Show that \[\cos \theta \left[ {\dfrac{1}{{1 - \sin \theta }} - \dfrac{1}{{1 + \sin \theta }}} \right]\] can be written in the form \[k\]. \[\tan \theta \]. Find the value \[k\].

Answer 1

Hint: To solve this question first we assume a variable equal to the given expression. Then we equate that to the multiplication of constant and tangent functions. Then we simplify that given expression by taking LCM at the denominator and simplify that expression and convert that to tangent function and the constant term is the value of k.

Complete step by step answer:
Given that:
\[\cos \theta \left[ {\dfrac{1}{{1 - \sin \theta }} - \dfrac{1}{{1 + \sin \theta }}} \right]\]
To find:
Express the given trigonometric expression in terms of \[\tan \theta \] and find the coefficient of \[\tan \theta \].
Let the given expression be equal to the variable \[x\].

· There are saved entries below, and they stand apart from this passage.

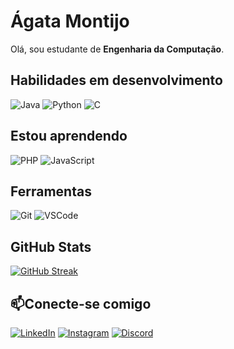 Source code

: # Ágata Montijo

Olá, sou estudante de **Engenharia da Computação**.  

## Habilidades em desenvolvimento

![Java](https://img.shields.io/badge/Java-ec63a1?style=for-the-badge&logo=java&logoColor=white)
![Python](https://img.shields.io/badge/Python-ec63a1?style=for-the-badge&logo=python&logoColor=white)
![C](https://img.shields.io/badge/C-ec63a1?style=for-the-badge&logo=c&logoColor=white)


## Estou aprendendo

![PHP](https://img.shields.io/badge/PHP-ec63a1?style=for-the-badge&logo=php&logoColor=white)
![JavaScript](https://img.shields.io/badge/JavaScript-ec63a1?style=for-the-badge&logo=javascript&logoColor=black)
## Ferramentas

![Git](https://img.shields.io/badge/Git-ec63a1?style=for-the-badge&logo=git&logoColor=white)
![VSCode](https://img.shields.io/badge/VSCode-ec63a1?style=for-the-badge&logo=visualstudiocode&logoColor=white)



## GitHub Stats

[![GitHub Streak](https://streak-stats.demolab.com/?user=agatamontijo&theme=bear&background=000&border=30A3DC&dates=FFF)](https://git.io/streak-stats)


## 📫Conecte-se comigo

[![LinkedIn](https://img.shields.io/badge/LinkedIn-ec63a1?style=for-the-badge&logo=linkedin&logoColor=white)](https://www.linkedin.com/in/%C3%A1gata-montijo-9989bb1ba)
[![Instagram](https://img.shields.io/badge/Instagram-ec63a1?style=for-the-badge&logo=instagram&logoColor=white)](https://instagram.com/seu_usuario)
[![Discord](https://img.shields.io/badge/Discord-ec63a1?style=for-the-badge&logo=discord&logoColor=white)](https://discordapp.com/users/seu_usuario) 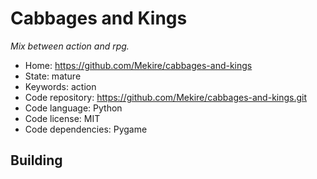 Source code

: # Cabbages and Kings

_Mix between action and rpg._

- Home: https://github.com/Mekire/cabbages-and-kings
- State: mature
- Keywords: action
- Code repository: https://github.com/Mekire/cabbages-and-kings.git
- Code language: Python
- Code license: MIT
- Code dependencies: Pygame

## Building

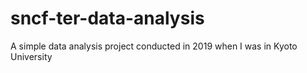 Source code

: # sncf-ter-data-analysis
A simple data analysis project conducted in 2019 when I was in Kyoto University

\[x = \cos \theta \left[ {\dfrac{1}{{1 - \sin \theta }} - \dfrac{1}{{1 + \sin \theta }}} \right]\]
Now on taking the LCM in the denominator.

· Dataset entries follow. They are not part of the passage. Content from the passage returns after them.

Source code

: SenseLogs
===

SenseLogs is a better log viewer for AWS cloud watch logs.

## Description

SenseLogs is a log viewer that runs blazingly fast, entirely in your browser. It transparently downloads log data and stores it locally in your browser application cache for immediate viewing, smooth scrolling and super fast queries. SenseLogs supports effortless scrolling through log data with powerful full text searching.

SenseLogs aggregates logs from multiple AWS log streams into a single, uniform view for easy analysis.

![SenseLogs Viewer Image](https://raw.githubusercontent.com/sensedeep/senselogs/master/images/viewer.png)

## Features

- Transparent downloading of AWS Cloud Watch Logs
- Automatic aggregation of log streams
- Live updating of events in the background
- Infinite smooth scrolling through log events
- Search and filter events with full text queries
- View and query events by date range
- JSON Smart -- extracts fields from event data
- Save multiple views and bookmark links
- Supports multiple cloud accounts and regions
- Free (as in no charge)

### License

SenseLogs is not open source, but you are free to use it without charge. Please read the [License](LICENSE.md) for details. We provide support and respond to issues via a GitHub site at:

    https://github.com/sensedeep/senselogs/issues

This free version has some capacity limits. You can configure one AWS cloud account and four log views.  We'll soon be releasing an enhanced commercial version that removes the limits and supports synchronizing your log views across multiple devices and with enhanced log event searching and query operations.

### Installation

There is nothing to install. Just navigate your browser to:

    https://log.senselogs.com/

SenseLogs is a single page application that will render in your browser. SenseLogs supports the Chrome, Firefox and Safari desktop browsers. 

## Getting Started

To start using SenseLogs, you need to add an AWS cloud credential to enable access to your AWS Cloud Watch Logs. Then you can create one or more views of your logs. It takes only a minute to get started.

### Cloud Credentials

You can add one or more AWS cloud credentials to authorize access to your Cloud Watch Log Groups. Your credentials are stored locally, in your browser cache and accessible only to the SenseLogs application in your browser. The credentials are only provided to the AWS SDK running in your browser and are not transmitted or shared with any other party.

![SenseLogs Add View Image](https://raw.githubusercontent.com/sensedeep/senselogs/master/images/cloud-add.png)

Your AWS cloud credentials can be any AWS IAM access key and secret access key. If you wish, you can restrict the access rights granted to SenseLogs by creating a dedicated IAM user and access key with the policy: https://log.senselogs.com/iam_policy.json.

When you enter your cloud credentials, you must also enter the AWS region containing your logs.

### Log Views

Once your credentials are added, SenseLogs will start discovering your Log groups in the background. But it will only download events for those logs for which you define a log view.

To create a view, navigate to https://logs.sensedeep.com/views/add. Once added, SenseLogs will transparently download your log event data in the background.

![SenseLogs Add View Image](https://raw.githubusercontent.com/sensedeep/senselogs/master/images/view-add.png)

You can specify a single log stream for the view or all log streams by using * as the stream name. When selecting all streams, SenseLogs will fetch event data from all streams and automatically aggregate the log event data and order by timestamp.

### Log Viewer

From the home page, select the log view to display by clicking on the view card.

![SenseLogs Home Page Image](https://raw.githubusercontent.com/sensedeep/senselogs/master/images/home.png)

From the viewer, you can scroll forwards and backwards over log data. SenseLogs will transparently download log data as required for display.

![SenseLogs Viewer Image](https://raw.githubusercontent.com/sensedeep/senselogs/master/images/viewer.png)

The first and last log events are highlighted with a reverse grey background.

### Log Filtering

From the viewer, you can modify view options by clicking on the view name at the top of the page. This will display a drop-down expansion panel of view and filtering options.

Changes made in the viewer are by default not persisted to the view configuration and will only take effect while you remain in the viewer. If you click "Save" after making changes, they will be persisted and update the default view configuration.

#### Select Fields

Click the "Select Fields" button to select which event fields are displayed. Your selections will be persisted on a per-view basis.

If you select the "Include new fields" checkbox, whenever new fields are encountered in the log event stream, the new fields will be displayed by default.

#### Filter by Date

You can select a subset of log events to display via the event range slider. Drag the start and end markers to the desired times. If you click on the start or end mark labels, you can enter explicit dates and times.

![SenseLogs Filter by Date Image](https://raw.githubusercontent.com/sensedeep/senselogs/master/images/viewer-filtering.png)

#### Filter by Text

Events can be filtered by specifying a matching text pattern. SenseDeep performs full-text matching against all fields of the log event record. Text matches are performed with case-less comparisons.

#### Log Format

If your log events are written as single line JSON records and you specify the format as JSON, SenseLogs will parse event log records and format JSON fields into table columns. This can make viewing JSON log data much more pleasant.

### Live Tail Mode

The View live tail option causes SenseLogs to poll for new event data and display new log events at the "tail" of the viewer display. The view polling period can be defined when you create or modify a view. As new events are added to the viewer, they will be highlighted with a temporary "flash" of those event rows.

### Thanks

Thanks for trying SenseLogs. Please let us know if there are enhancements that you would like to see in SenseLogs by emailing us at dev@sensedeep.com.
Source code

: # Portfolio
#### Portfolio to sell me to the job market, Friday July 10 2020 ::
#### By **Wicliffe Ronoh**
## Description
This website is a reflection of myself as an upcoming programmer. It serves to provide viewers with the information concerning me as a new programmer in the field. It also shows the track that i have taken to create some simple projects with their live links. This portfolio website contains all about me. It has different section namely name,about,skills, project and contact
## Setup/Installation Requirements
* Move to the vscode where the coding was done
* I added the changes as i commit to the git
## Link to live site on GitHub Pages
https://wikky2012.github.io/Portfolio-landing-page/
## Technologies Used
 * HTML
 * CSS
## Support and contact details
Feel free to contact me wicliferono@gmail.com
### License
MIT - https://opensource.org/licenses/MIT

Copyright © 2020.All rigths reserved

\[x = \cos \theta \left[ {\dfrac{{1 + \sin \theta - \left( {1 - \sin \theta } \right)}}{{\left( {1 - \sin \theta } \right)\left( {1 + \sin \theta } \right)}}} \right]\]
Further simplifying the numerator and denominator.

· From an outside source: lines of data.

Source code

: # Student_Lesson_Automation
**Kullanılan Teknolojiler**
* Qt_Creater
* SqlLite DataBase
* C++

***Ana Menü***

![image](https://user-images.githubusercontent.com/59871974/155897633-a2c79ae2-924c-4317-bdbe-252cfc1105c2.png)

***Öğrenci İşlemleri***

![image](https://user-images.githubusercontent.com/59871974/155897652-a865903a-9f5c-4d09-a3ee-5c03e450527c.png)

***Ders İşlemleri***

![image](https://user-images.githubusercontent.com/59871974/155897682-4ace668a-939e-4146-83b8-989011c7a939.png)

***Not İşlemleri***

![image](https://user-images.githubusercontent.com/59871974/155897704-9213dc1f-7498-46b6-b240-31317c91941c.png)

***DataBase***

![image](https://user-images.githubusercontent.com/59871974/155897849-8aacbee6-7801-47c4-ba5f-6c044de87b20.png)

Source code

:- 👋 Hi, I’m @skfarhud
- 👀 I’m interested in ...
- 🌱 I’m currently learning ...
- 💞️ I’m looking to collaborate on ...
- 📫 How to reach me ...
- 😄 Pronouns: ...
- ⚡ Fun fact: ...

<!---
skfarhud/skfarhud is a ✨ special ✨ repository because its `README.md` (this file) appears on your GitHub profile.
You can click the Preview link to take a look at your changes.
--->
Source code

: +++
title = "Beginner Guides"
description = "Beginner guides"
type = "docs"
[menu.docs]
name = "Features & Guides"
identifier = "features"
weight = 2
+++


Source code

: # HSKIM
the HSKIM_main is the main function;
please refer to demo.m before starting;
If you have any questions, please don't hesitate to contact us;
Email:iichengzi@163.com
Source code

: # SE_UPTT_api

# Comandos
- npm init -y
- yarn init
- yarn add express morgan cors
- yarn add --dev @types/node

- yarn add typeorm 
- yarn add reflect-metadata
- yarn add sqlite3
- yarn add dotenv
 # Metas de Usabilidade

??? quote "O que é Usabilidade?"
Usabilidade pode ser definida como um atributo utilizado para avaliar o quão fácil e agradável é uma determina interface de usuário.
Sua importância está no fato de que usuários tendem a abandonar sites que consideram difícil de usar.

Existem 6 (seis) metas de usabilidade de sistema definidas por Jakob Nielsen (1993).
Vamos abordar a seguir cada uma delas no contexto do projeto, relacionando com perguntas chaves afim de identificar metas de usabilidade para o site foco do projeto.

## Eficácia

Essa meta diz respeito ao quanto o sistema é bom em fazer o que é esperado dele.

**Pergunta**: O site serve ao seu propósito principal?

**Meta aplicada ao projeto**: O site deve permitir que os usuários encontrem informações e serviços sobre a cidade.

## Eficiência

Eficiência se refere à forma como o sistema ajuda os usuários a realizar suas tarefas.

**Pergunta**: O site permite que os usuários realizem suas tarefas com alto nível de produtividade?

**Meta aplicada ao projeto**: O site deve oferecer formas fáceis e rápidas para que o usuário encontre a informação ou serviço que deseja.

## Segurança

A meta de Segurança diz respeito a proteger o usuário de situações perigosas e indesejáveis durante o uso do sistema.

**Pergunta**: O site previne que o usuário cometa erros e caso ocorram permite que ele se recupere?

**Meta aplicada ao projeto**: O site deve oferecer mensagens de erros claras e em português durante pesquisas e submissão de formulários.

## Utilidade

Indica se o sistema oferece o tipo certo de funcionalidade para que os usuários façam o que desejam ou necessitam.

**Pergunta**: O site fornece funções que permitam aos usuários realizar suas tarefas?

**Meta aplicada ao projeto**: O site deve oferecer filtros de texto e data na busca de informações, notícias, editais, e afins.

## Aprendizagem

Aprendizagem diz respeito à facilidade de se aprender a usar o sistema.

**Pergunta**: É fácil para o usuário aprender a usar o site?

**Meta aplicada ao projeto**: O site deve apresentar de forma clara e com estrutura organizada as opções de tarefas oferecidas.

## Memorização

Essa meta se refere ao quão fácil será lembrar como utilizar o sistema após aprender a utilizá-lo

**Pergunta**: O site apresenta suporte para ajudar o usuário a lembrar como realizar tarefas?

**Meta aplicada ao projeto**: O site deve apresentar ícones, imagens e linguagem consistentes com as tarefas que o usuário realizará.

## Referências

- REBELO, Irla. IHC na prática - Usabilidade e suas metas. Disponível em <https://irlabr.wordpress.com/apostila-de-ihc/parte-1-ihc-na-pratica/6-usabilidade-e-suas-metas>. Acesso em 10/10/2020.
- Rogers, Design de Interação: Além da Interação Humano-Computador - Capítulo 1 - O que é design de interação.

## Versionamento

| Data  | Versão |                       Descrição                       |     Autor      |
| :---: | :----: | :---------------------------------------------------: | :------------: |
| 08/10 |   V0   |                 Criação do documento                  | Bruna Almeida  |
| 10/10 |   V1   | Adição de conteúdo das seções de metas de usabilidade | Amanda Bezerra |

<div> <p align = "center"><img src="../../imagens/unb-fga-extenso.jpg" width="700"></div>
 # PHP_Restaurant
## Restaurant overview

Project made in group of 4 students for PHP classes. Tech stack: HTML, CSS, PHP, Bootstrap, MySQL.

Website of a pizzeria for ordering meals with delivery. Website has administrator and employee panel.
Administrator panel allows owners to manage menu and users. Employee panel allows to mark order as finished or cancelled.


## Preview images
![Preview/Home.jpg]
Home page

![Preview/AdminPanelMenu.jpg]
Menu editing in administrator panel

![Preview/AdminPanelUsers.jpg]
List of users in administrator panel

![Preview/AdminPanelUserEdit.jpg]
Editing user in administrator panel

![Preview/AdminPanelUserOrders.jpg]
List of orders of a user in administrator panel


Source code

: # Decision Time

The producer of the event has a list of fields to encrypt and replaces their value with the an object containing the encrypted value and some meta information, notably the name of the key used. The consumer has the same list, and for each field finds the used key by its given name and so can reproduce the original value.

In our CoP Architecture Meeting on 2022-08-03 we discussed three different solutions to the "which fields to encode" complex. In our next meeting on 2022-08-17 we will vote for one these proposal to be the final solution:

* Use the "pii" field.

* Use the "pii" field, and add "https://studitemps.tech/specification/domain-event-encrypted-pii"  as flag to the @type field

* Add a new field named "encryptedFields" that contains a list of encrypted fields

\[x = \cos \theta \left[ {\dfrac{{1 + \sin \theta - 1 + \sin \theta }}{{1 - {{\sin }^2}\theta }}} \right]\]
On simplifying the equation.
\[x = \cos \theta \left[ {\dfrac{{2\sin \theta }}{{1 - {{\sin }^2}\theta }}} \right]\]
On using the identity of trigonometry \[1 - {\sin ^2}\theta = {\cos ^2}\theta \]
\[x = \cos \theta \left[ {\dfrac{{2\sin \theta }}{{{{\cos }^2}\theta }}} \right]\]
On canceling the common factor from numerator and denominator.
\[x = \dfrac{{2\sin \theta }}{{\cos \theta }}\]
On using the trigonometry relation \[\tan \theta = \dfrac{{\sin \theta }}{{\cos \theta }}\]
\[x = 2\tan \theta \]
Here we have to make the given expression in terms of a tan trigonometric function and a constant with that in an equation that we find that constant.
\[\cos \theta \left[ {\dfrac{1}{{1 - \sin \theta }} - \dfrac{1}{{1 + \sin \theta }}} \right] = k\tan \theta \]
On putting the value from the simplified version.
\[2\tan \theta = k\tan \theta \]
On comparing both sides of the equation the value of \[k\] is:
\[k = 2\]
The value of k is 2.

Note:
Students must know all the relations of trigonometry, formulas of trigonometry, and identities of trigonometry. If the more simplified version is given in options then we simplify that according to the options and mark the correct answer.